Former Social Security commissioner, whom President Biden fired last week, "defiantly" "showed up" for "work" yesterday morning. It worked about as well as someone not born in the Pleistocene would have guessed:
Ousted Social Security commissioner Andrew Saul, the Trump appointee who declared Friday he would defy his firing by President Biden, on Monday found his access to agency computers cut off, even as his acting replacement moved to undo his policies.
“There will be more,” said Saul, a wealthy former women’s apparel executive and prominent Republican donor who had served on the board of a conservative think tank that has called for cuts to Social Security benefits. “Stay tuned.”
Now, I'm not wild about the president firing an agency head, when the agency probably would have done better to stay out of politics. But when the head of said agency wants to dismantle the agency, maybe firing him is OK?

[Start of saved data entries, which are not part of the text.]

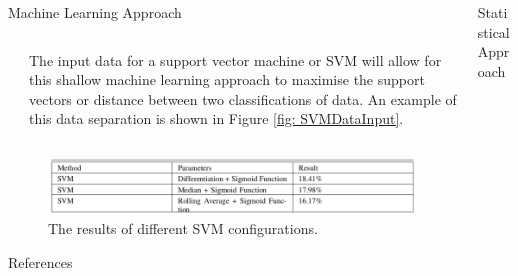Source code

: \documentclass[final]{beamer}
\begin{document}
\begin{frame}{}
\begin{columns}[t]
\begin{column}{.48\linewidth}
\begin{block}{Machine Learning Approach}
\begin{columns}[t]
\begin{column}{0.48\linewidth}
         \end{column}
         
         \begin{column}{0.42\linewidth}
         
         The input data for a support vector machine or SVM will allow for this shallow machine learning approach to maximise the support vectors or distance between two classifications of data. An example of this data separation is shown in Figure \ref{fig: SVMDataInput}. 
         
         \end{column}   
         
         \end{columns}
		
		\begin{figure}
         \includegraphics[width=0.8\columnwidth]{table3}
         \caption{The results of different SVM configurations.}
         \label{table: SVM Results}
         \end{figure}
		
		\end{block}


		\begin{block}{References}
		
		
		
		

		\nocite{*}
		
		\end{block}
        

      \end{column}


      \begin{column}{.48\linewidth}
        
        
         \begin{block}{Statistical Approach}
         
         \begin{columns}[t]
         

\end{columns}
\end{block}
\end{column}
\end{columns}
\end{frame}
\end{document}
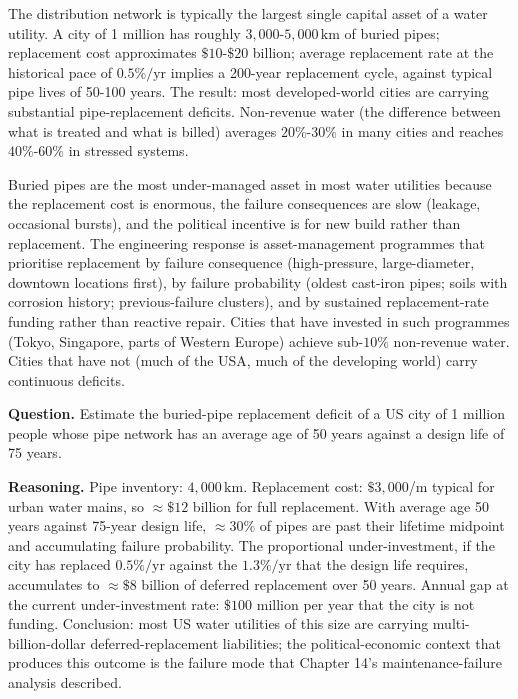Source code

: The distribution network is typically the largest single capital asset of a water utility. A city of 1 million has roughly $3{,}000$-$5{,}000\,\text{km}$ of buried pipes; replacement cost approximates $\$10$-$\$20$ billion; average replacement rate at the historical pace of $0.5\%/\text{yr}$ implies a 200-year replacement cycle, against typical pipe lives of 50-100 years. The result: most developed-world cities are carrying substantial pipe-replacement deficits. Non-revenue water (the difference between what is treated and what is billed) averages $20\%$-$30\%$ in many cities and reaches $40\%$-$60\%$ in stressed systems.

\begin{principle}
Buried pipes are the most under-managed asset in most water utilities because the replacement cost is enormous, the failure consequences are slow (leakage, occasional bursts), and the political incentive is for new build rather than replacement. The engineering response is asset-management programmes that prioritise replacement by failure consequence (high-pressure, large-diameter, downtown locations first), by failure probability (oldest cast-iron pipes; soils with corrosion history; previous-failure clusters), and by sustained replacement-rate funding rather than reactive repair. Cities that have invested in such programmes (Tokyo, Singapore, parts of Western Europe) achieve sub-$10\%$ non-revenue water. Cities that have not (much of the USA, much of the developing world) carry continuous deficits.
\end{principle}

\begin{estimation}
\textbf{Question.} Estimate the buried-pipe replacement deficit of a US city of 1 million people whose pipe network has an average age of 50 years against a design life of 75 years.

\textbf{Reasoning.} Pipe inventory: $4{,}000\,\text{km}$. Replacement cost: $\$3{,}000$/m typical for urban water mains, so $\approx \$12$ billion for full replacement. With average age 50 years against 75-year design life, $\approx 30\%$ of pipes are past their lifetime midpoint and accumulating failure probability. The proportional under-investment, if the city has replaced $0.5\%/\text{yr}$ against the $1.3\%/\text{yr}$ that the design life requires, accumulates to $\approx \$8$ billion of deferred replacement over 50 years. Annual gap at the current under-investment rate: $\$100$ million per year that the city is not funding. Conclusion: most US water utilities of this size are carrying multi-billion-dollar deferred-replacement liabilities; the political-economic context that produces this outcome is the failure mode that Chapter 14's maintenance-failure analysis described.
\end{estimation}

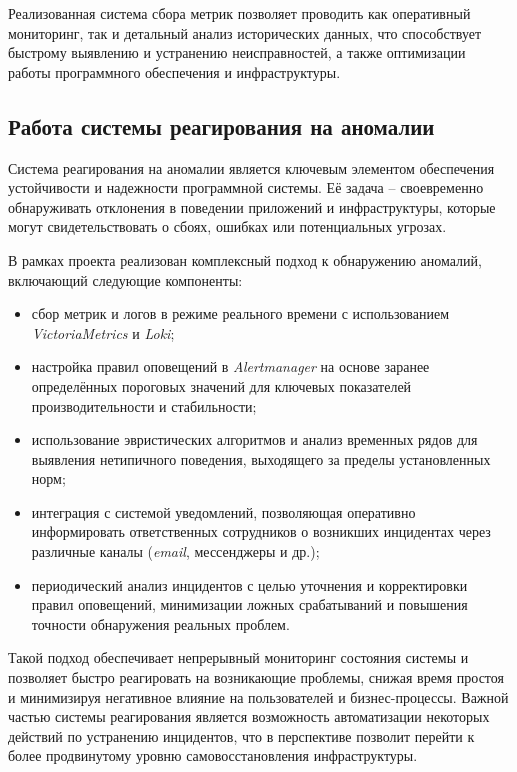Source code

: Реализованная система сбора метрик позволяет проводить как оперативный мониторинг, так и детальный анализ исторических данных, что способствует быстрому выявлению и устранению неисправностей, а также оптимизации работы программного обеспечения и инфраструктуры.


\subsection{Работа системы реагирования на аномалии}

Система реагирования на аномалии является ключевым элементом обеспечения устойчивости и надежности программной системы. Её задача -- своевременно обнаруживать отклонения в поведении приложений и инфраструктуры, которые могут свидетельствовать о сбоях, ошибках или потенциальных угрозах.

В рамках проекта реализован комплексный подход к обнаружению аномалий, включающий следующие компоненты:

\begin{itemize}
    \item сбор метрик и логов в режиме реального времени с использованием \textit{VictoriaMetrics} и \textit{Loki};
    \item настройка правил оповещений в \textit{Alertmanager} на основе заранее определённых пороговых значений для ключевых показателей производительности и стабильности;
    \item использование эвристических алгоритмов и анализ временных рядов для выявления нетипичного поведения, выходящего за пределы установленных норм;
    \item интеграция с системой уведомлений, позволяющая оперативно информировать ответственных сотрудников о возникших инцидентах через различные каналы (\textit{email}, мессенджеры и др.);
    \item периодический анализ инцидентов с целью уточнения и корректировки правил оповещений, минимизации ложных срабатываний и повышения точности обнаружения реальных проблем.
\end{itemize}

Такой подход обеспечивает непрерывный мониторинг состояния системы и позволяет быстро реагировать на возникающие проблемы, снижая время простоя и минимизируя негативное влияние на пользователей и бизнес-процессы. Важной частью системы реагирования является возможность автоматизации некоторых действий по устранению инцидентов, что в перспективе позволит перейти к более продвинутому уровню самовосстановления инфраструктуры.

Via Bruce Schneier, Motherboard got ahold of a pair of Anom phones, which the FBI and Australian Federal Police used to take down a bunch of criminal networks earlier this year:
Motherboard has obtained and analyzed an Anom phone from a source who unknowingly bought one on a classified ads site. On that site, the phone was advertised as just a cheap Android device. But when the person received it, they realized it wasn't an ordinary phone, and after being contacted by Motherboard, found that it contained the secret Anom app.
After the FBI announced the Anom operation, some Anom users have scrambled to get rid of their device, including selling it to unsuspecting people online. The person Motherboard obtained the phone from was in Australia, where authorities initially spread the Anom devices as a pilot before expanding into other countries. They said they contacted the Australian Federal Police (AFP) in case the phone or the person who sold it was of interest to them; when the AFP didn't follow up, the person agreed to sell the phone to Motherboard for the same price they paid. They said they originally bought it from a site similar to Craigslist.
Anom started when an FBI confidential human source (CHS), who had previously sold devices from Phantom Secure and another firm called Sky Global, was developing their own product. The CHS then "offered this next generation device, named 'Anom,' to the FBI to use in ongoing and new investigations," court documents read.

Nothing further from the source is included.